== Exercise ==
Starting at the top of the records below, write out each line exactly as it stands, stopping after the line with "# Канали в стандартната библиотека"; exclude the pictures.

== The data ==
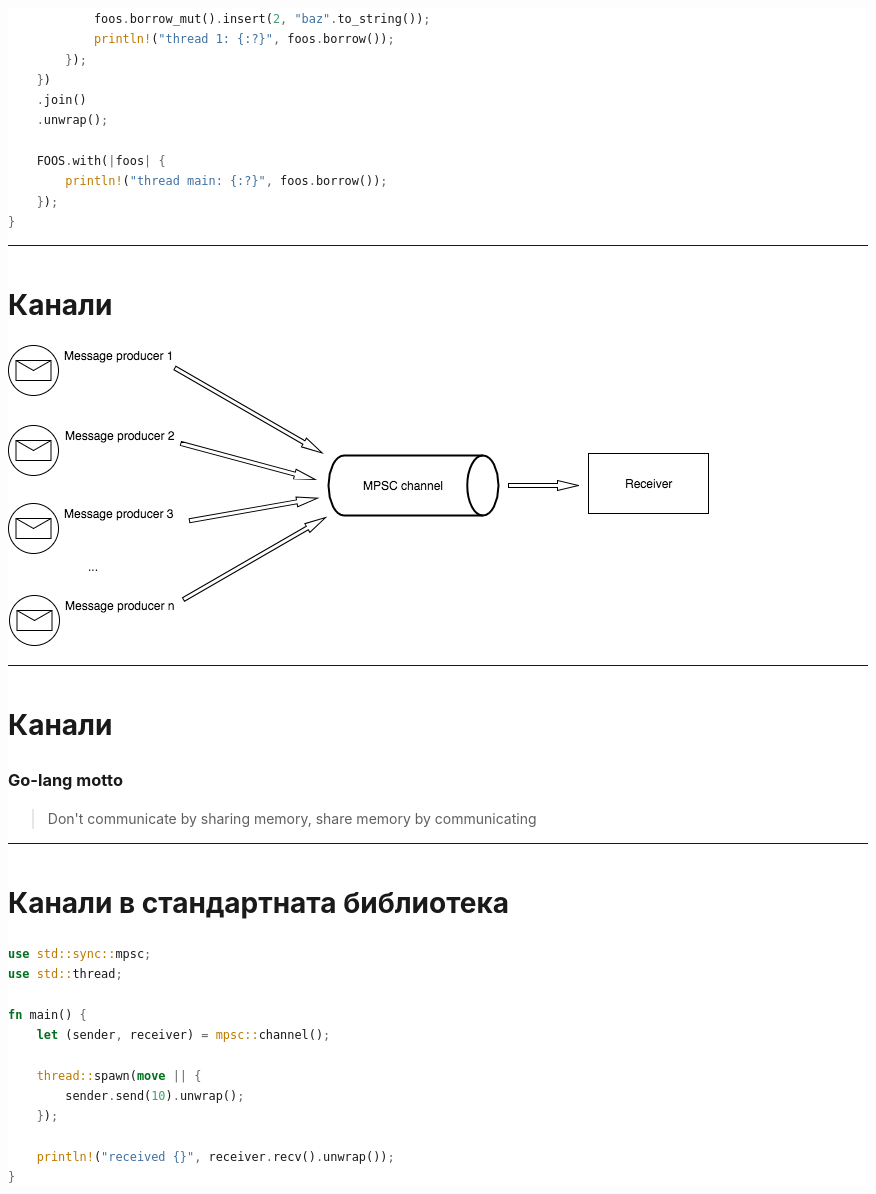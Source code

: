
 ```rust
            foos.borrow_mut().insert(2, "baz".to_string());
            println!("thread 1: {:?}", foos.borrow());
        });
    })
    .join()
    .unwrap();

    FOOS.with(|foos| {
        println!("thread main: {:?}", foos.borrow());
    });
}
```

---

# Канали

![MPSC](images/mpsc.png)

---

# Канали

### Go-lang motto

> Don't communicate by sharing memory,
> share memory by communicating

---

# Канали в стандартната библиотека

```rust
use std::sync::mpsc;
use std::thread;

fn main() {
    let (sender, receiver) = mpsc::channel();

    thread::spawn(move || {
        sender.send(10).unwrap();
    });

    println!("received {}", receiver.recv().unwrap());
}
```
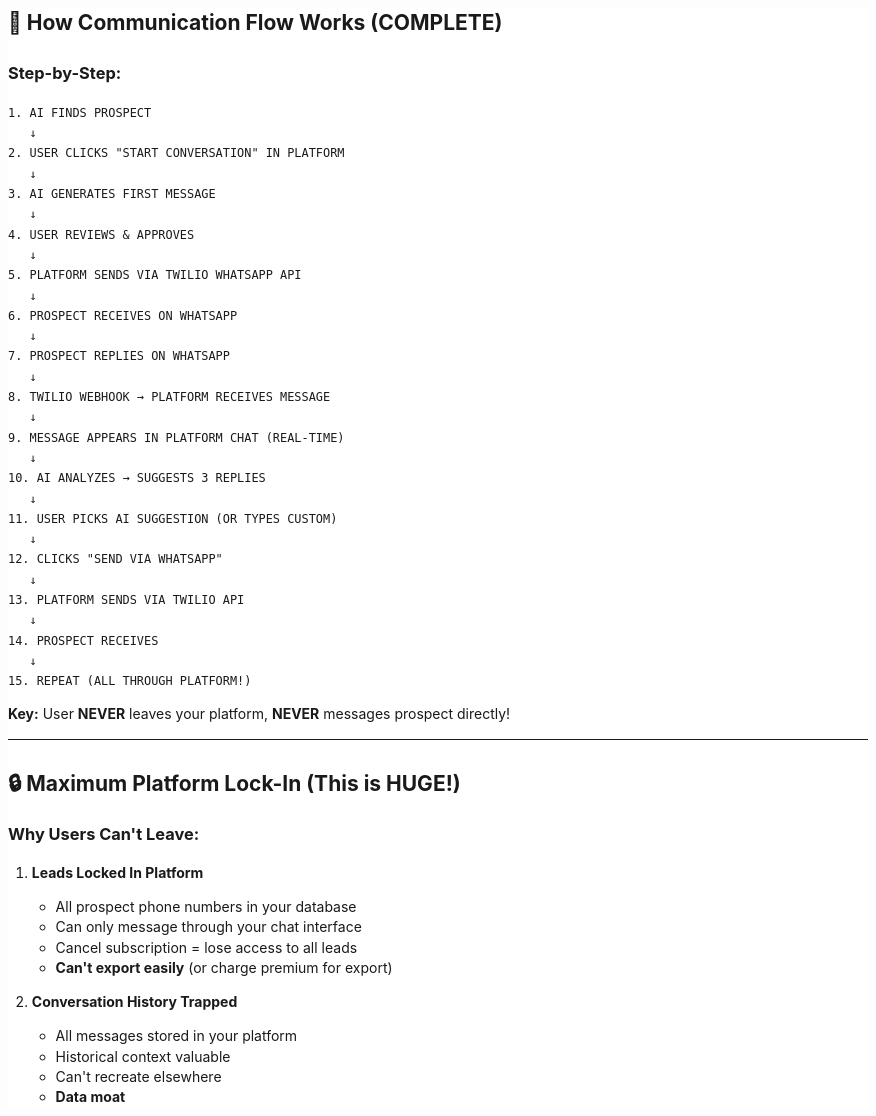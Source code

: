 ## 💬 How Communication Flow Works (COMPLETE)

### **Step-by-Step:**

```
1. AI FINDS PROSPECT
   ↓
2. USER CLICKS "START CONVERSATION" IN PLATFORM
   ↓
3. AI GENERATES FIRST MESSAGE
   ↓
4. USER REVIEWS & APPROVES
   ↓
5. PLATFORM SENDS VIA TWILIO WHATSAPP API
   ↓
6. PROSPECT RECEIVES ON WHATSAPP
   ↓
7. PROSPECT REPLIES ON WHATSAPP
   ↓
8. TWILIO WEBHOOK → PLATFORM RECEIVES MESSAGE
   ↓
9. MESSAGE APPEARS IN PLATFORM CHAT (REAL-TIME)
   ↓
10. AI ANALYZES → SUGGESTS 3 REPLIES
   ↓
11. USER PICKS AI SUGGESTION (OR TYPES CUSTOM)
   ↓
12. CLICKS "SEND VIA WHATSAPP"
   ↓
13. PLATFORM SENDS VIA TWILIO API
   ↓
14. PROSPECT RECEIVES
   ↓
15. REPEAT (ALL THROUGH PLATFORM!)
```

**Key:** User **NEVER** leaves your platform, **NEVER** messages prospect directly!

---

## 🔒 Maximum Platform Lock-In (This is HUGE!)

### **Why Users Can't Leave:**

1. **Leads Locked In Platform**
   - All prospect phone numbers in your database
   - Can only message through your chat interface
   - Cancel subscription = lose access to all leads
   - **Can't export easily** (or charge premium for export)

2. **Conversation History Trapped**
   - All messages stored in your platform
   - Historical context valuable
   - Can't recreate elsewhere
   - **Data moat**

== Response to the exercise ==
Source code

:
 ```rust
            foos.borrow_mut().insert(2, "baz".to_string());
            println!("thread 1: {:?}", foos.borrow());
        });
    })
    .join()
    .unwrap();

    FOOS.with(|foos| {
        println!("thread main: {:?}", foos.borrow());
    });
}
```

---

# Канали

![MPSC](images/mpsc.png)

---

# Канали

### Go-lang motto

> Don't communicate by sharing memory,
> share memory by communicating

---

# Канали в стандартната библиотека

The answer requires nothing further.